Would you please write out each of the entries below exactly, omitting pictures?

Supplied material START

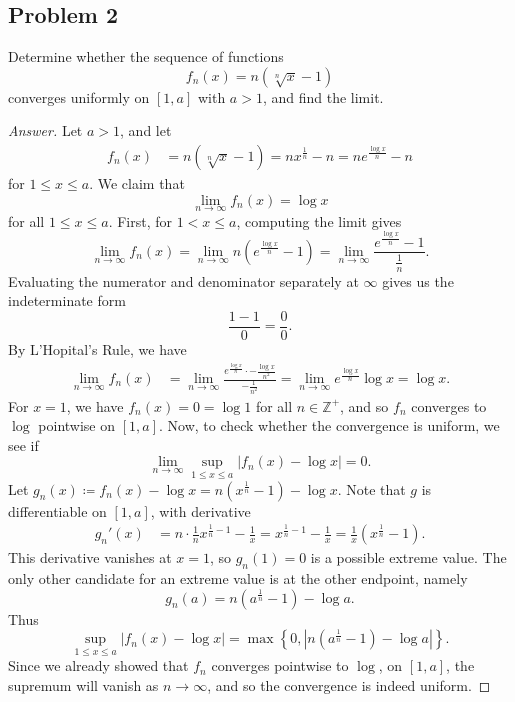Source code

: \documentclass[12pt]{article}
\newcommand{\z}{\mathbb{Z}}
\newcommand\paren[1]{\left( #1 \right)}
\newcommand\setb[1]{\left \{ #1 \right \}}
\newcommand{\abs}[1]{\left | #1 \right |}
\theoremstyle{definition}
\begin{document}
\subsection{Problem 2}
Determine whether the sequence of functions
\[
    f_n(x) = n \paren{ \sqrt[n]{x} - 1 }
\]
converges uniformly on $[1,a]$ with $a > 1$, and find the limit.
\begin{proof}[Answer]
    Let $a > 1$, and let 
    \begin{align*}
        f_n(x) & = n \paren{ \sqrt[n]{x} - 1 } = n x^{\frac{1}{n}} - n = n e^{\frac{\log x}{n}} - n
    \end{align*}
    for $1 \leq x \leq a$. We claim that 
    \[
        \lim\limits_{n \to \infty} f_n(x) = \log x
    \]
    for all $1 \leq x \leq a$. First, for $1 < x \leq a$, computing the limit gives 
    \[
        \lim\limits_{n \to \infty} f_n(x) = \lim\limits_{n \to \infty} n \paren{ e^{\frac{\log x}{n}} - 1 } = \lim\limits_{n \to \infty} \frac{ e^{\frac{\log x}{n}} - 1 }{ \frac{1}{n} }.
    \]
    Evaluating the numerator and denominator separately at $\infty$ gives us the indeterminate form
    \[
        \frac{1 - 1}{0} = \frac{0}{0}.
    \]
    By L'Hopital's Rule, we have 
    \begin{align*}
        \lim\limits_{n \to \infty} f_n(x) & =  \lim\limits_{n \to \infty} \frac{ e^{\frac{\log x}{n}} \cdot -\frac{\log x}{n^2} }{-\frac{1}{n^2}} =  \lim\limits_{n \to \infty} e^{\frac{\log x}{n}} \log x = \log x.
    \end{align*}
    For $x = 1$, we have $f_n(x) = 0 = \log 1$ for all $n \in \z^+$, and so $f_n$ converges to $\log$ pointwise on $[1,a]$. 
    Now, to check whether the convergence is uniform, we see if 
    \[
        \lim\limits_{n \to \infty} \sup\limits_{1 \leq x \leq a} \abs{ f_n(x) - \log x } = 0.
    \]
    Let $g_n(x) \coloneqq f_n(x) - \log x = n \paren{ x^{\frac{1}{n}} - 1 } - \log x$. Note that $g$ is differentiable on $[1,a]$, with derivative
    \begin{align*}
        g_n'(x) & = n \cdot \frac{1}{n} x^{\frac{1}{n} - 1} - \frac{1}{x} = x^{\frac{1}{n} - 1} - \frac{1}{x} = \frac{1}{x} \paren{ x^{\frac{1}{n}} - 1 }.
    \end{align*}
    This derivative vanishes at $x = 1$, so $g_n(1) = 0$ is a possible extreme value. The only other candidate for an extreme value is at the other endpoint, namely
    \[
        g_n(a) = n \paren{ a^{\frac{1}{n}} - 1 } - \log a.
    \]
    Thus 
    \[
        \sup\limits_{1 \leq x \leq a} \abs{ f_n(x) - \log x } = \max \setb{ 0 , \abs{ n \paren{ a^{\frac{1}{n}} - 1 } - \log a } }.
    \]
    Since we already showed that $f_n$ converges pointwise to $\log$, on $[1,a]$, the supremum will vanish as $n \to \infty$, and so the convergence is indeed uniform. 
\end{proof}
\end{document}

Supplied material END

Response for this exercise –
Source code

: \documentclass[12pt]{article}
\newcommand{\z}{\mathbb{Z}}
\newcommand\paren[1]{\left( #1 \right)}
\newcommand\setb[1]{\left \{ #1 \right \}}
\newcommand{\abs}[1]{\left | #1 \right |}
\theoremstyle{definition}
\begin{document}
\subsection{Problem 2}
Determine whether the sequence of functions
\[
    f_n(x) = n \paren{ \sqrt[n]{x} - 1 }
\]
converges uniformly on $[1,a]$ with $a > 1$, and find the limit.
\begin{proof}[Answer]
    Let $a > 1$, and let 
    \begin{align*}
        f_n(x) & = n \paren{ \sqrt[n]{x} - 1 } = n x^{\frac{1}{n}} - n = n e^{\frac{\log x}{n}} - n
    \end{align*}
    for $1 \leq x \leq a$. We claim that 
    \[
        \lim\limits_{n \to \infty} f_n(x) = \log x
    \]
    for all $1 \leq x \leq a$. First, for $1 < x \leq a$, computing the limit gives 
    \[
        \lim\limits_{n \to \infty} f_n(x) = \lim\limits_{n \to \infty} n \paren{ e^{\frac{\log x}{n}} - 1 } = \lim\limits_{n \to \infty} \frac{ e^{\frac{\log x}{n}} - 1 }{ \frac{1}{n} }.
    \]
    Evaluating the numerator and denominator separately at $\infty$ gives us the indeterminate form
    \[
        \frac{1 - 1}{0} = \frac{0}{0}.
    \]
    By L'Hopital's Rule, we have 
    \begin{align*}
        \lim\limits_{n \to \infty} f_n(x) & =  \lim\limits_{n \to \infty} \frac{ e^{\frac{\log x}{n}} \cdot -\frac{\log x}{n^2} }{-\frac{1}{n^2}} =  \lim\limits_{n \to \infty} e^{\frac{\log x}{n}} \log x = \log x.
    \end{align*}
    For $x = 1$, we have $f_n(x) = 0 = \log 1$ for all $n \in \z^+$, and so $f_n$ converges to $\log$ pointwise on $[1,a]$. 
    Now, to check whether the convergence is uniform, we see if 
    \[
        \lim\limits_{n \to \infty} \sup\limits_{1 \leq x \leq a} \abs{ f_n(x) - \log x } = 0.
    \]
    Let $g_n(x) \coloneqq f_n(x) - \log x = n \paren{ x^{\frac{1}{n}} - 1 } - \log x$. Note that $g$ is differentiable on $[1,a]$, with derivative
    \begin{align*}
        g_n'(x) & = n \cdot \frac{1}{n} x^{\frac{1}{n} - 1} - \frac{1}{x} = x^{\frac{1}{n} - 1} - \frac{1}{x} = \frac{1}{x} \paren{ x^{\frac{1}{n}} - 1 }.
    \end{align*}
    This derivative vanishes at $x = 1$, so $g_n(1) = 0$ is a possible extreme value. The only other candidate for an extreme value is at the other endpoint, namely
    \[
        g_n(a) = n \paren{ a^{\frac{1}{n}} - 1 } - \log a.
    \]
    Thus 
    \[
        \sup\limits_{1 \leq x \leq a} \abs{ f_n(x) - \log x } = \max \setb{ 0 , \abs{ n \paren{ a^{\frac{1}{n}} - 1 } - \log a } }.
    \]
    Since we already showed that $f_n$ converges pointwise to $\log$, on $[1,a]$, the supremum will vanish as $n \to \infty$, and so the convergence is indeed uniform. 
\end{proof}
\end{document}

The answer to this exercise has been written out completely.